The High-Speed Optical Communications group at the university’s photonics engineering department beat the previous record – 26 terabits per second – set by the Karlsruhe Institute of Technology in 2011.
As worldwide Internet traffic grows by 40–50 percent annually, driven by the popularity of cloud services and streamed music and video applications, network vendors are struggling to meet this demand.
The DTU team achieved its latest record thanks a new type of optical fiber, developed by Japanese telco NTT. The fiber contains seven cores, comprised of glass threads, instead of the single core used in standard fibers, enabling it to transfer more data in the same amount of space.
Most core networks use a technology called DWDM (dense wavelength division multiplexing) to boost capacity by sending multiple channels of data at the same time, each transmitted by a different laser.
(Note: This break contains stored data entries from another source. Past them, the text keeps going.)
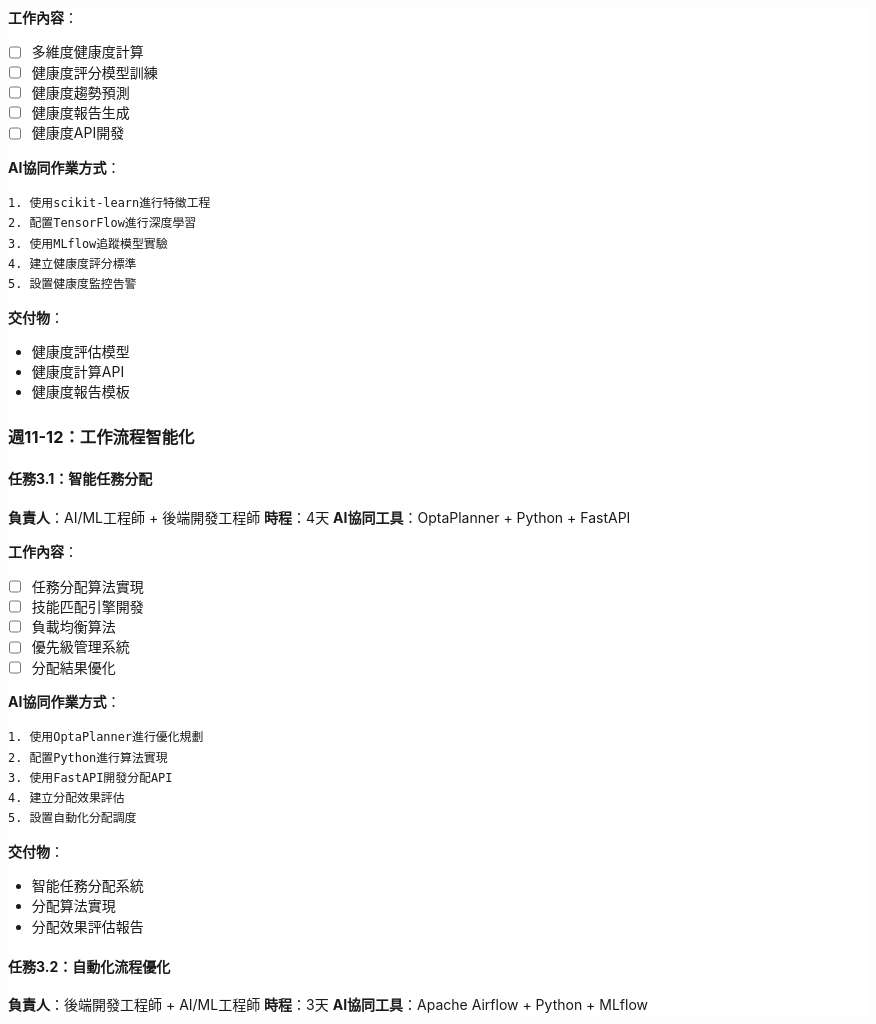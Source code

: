 **工作內容**：
- [ ] 多維度健康度計算
- [ ] 健康度評分模型訓練
- [ ] 健康度趨勢預測
- [ ] 健康度報告生成
- [ ] 健康度API開發

**AI協同作業方式**：
```
1. 使用scikit-learn進行特徵工程
2. 配置TensorFlow進行深度學習
3. 使用MLflow追蹤模型實驗
4. 建立健康度評分標準
5. 設置健康度監控告警
```

**交付物**：
- 健康度評估模型
- 健康度計算API
- 健康度報告模板

### 週11-12：工作流程智能化

#### 任務3.1：智能任務分配
**負責人**：AI/ML工程師 + 後端開發工程師
**時程**：4天
**AI協同工具**：OptaPlanner + Python + FastAPI

**工作內容**：
- [ ] 任務分配算法實現
- [ ] 技能匹配引擎開發
- [ ] 負載均衡算法
- [ ] 優先級管理系統
- [ ] 分配結果優化

**AI協同作業方式**：
```
1. 使用OptaPlanner進行優化規劃
2. 配置Python進行算法實現
3. 使用FastAPI開發分配API
4. 建立分配效果評估
5. 設置自動化分配調度
```

**交付物**：
- 智能任務分配系統
- 分配算法實現
- 分配效果評估報告

#### 任務3.2：自動化流程優化
**負責人**：後端開發工程師 + AI/ML工程師
**時程**：3天
**AI協同工具**：Apache Airflow + Python + MLflow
Although this latest demonstration involved a single laser and a single fiber, a network built with the multi-core fibers would support much higher transfers than 43 Tbps.
Stuffing so much data into a single lane will also save on energy, an important benefit considering IT networks comprise about 2 percent of global energy demands.
Previously DTU researchers achieved the highest combined data transmission speed in the world, 1 petabit per second, using a setup with hundreds of lasers.
The latest benchmark results have been verified and presented at the CLEO 2014 international conference.